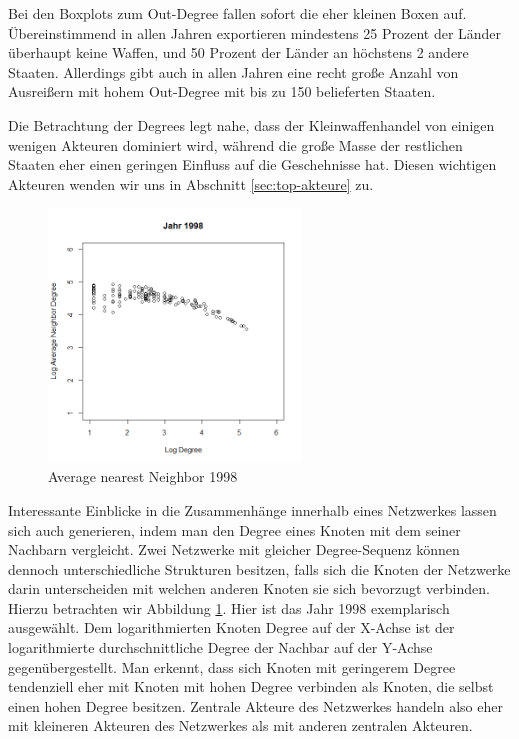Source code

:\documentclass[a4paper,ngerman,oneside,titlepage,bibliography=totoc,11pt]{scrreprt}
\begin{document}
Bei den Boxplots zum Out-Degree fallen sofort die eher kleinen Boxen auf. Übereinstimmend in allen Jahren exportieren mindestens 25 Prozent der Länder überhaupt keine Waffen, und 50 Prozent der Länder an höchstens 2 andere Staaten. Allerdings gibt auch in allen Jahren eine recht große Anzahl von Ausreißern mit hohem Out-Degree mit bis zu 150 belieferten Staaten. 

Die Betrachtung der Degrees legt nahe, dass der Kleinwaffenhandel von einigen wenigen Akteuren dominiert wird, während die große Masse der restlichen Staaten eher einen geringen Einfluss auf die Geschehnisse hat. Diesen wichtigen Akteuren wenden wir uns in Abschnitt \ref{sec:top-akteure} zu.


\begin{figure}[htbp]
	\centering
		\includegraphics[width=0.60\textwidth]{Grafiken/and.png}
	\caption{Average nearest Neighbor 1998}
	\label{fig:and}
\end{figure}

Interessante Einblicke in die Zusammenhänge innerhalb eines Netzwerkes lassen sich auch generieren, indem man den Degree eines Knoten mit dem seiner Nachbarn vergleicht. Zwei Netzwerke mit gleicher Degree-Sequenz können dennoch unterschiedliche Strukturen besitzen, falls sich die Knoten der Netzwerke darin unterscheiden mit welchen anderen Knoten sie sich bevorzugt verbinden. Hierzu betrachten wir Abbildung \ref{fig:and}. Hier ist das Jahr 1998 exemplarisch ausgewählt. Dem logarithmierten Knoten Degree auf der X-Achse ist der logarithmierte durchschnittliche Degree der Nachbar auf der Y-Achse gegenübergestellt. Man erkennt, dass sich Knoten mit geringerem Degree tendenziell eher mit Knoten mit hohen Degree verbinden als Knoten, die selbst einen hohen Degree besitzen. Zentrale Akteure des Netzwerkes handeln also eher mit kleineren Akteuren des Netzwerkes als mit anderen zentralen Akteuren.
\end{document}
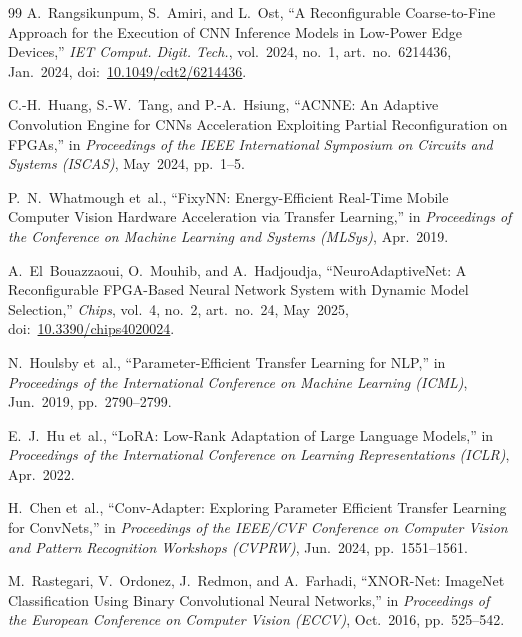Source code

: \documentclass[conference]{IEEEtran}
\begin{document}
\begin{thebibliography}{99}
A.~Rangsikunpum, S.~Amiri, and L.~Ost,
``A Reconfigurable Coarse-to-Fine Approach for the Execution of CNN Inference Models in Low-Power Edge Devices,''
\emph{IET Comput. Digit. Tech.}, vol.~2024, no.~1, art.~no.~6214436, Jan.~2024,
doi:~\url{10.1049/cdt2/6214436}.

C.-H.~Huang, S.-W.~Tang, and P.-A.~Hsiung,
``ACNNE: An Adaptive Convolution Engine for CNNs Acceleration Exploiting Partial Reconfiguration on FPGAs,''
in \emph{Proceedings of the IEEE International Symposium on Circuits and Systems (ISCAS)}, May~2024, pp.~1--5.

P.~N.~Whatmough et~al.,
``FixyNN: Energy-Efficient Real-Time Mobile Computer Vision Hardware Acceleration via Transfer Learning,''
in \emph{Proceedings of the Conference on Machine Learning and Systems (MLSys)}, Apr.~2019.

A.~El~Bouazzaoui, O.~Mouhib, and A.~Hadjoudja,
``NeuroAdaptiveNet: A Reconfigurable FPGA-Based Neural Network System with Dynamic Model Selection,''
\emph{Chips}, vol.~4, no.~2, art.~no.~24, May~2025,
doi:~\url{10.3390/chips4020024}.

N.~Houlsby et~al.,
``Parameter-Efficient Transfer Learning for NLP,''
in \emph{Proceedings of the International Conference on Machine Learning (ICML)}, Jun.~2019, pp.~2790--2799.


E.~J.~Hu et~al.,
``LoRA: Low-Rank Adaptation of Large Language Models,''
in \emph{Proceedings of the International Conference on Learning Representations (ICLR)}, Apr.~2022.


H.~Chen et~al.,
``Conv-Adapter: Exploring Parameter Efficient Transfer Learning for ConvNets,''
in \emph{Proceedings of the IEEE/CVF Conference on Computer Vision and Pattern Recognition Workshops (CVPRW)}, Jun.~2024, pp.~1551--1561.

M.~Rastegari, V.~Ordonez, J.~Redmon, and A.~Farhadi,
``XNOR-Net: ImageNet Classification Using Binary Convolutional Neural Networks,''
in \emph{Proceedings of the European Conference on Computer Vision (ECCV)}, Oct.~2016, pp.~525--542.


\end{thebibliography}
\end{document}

▸ Task brief:
Search the records above for "Acceleration" and copy every line that has it.

▸ Exercise result:
``ACNNE: An Adaptive Convolution Engine for CNNs Acceleration Exploiting Partial Reconfiguration on FPGAs,''
``FixyNN: Energy-Efficient Real-Time Mobile Computer Vision Hardware Acceleration via Transfer Learning,''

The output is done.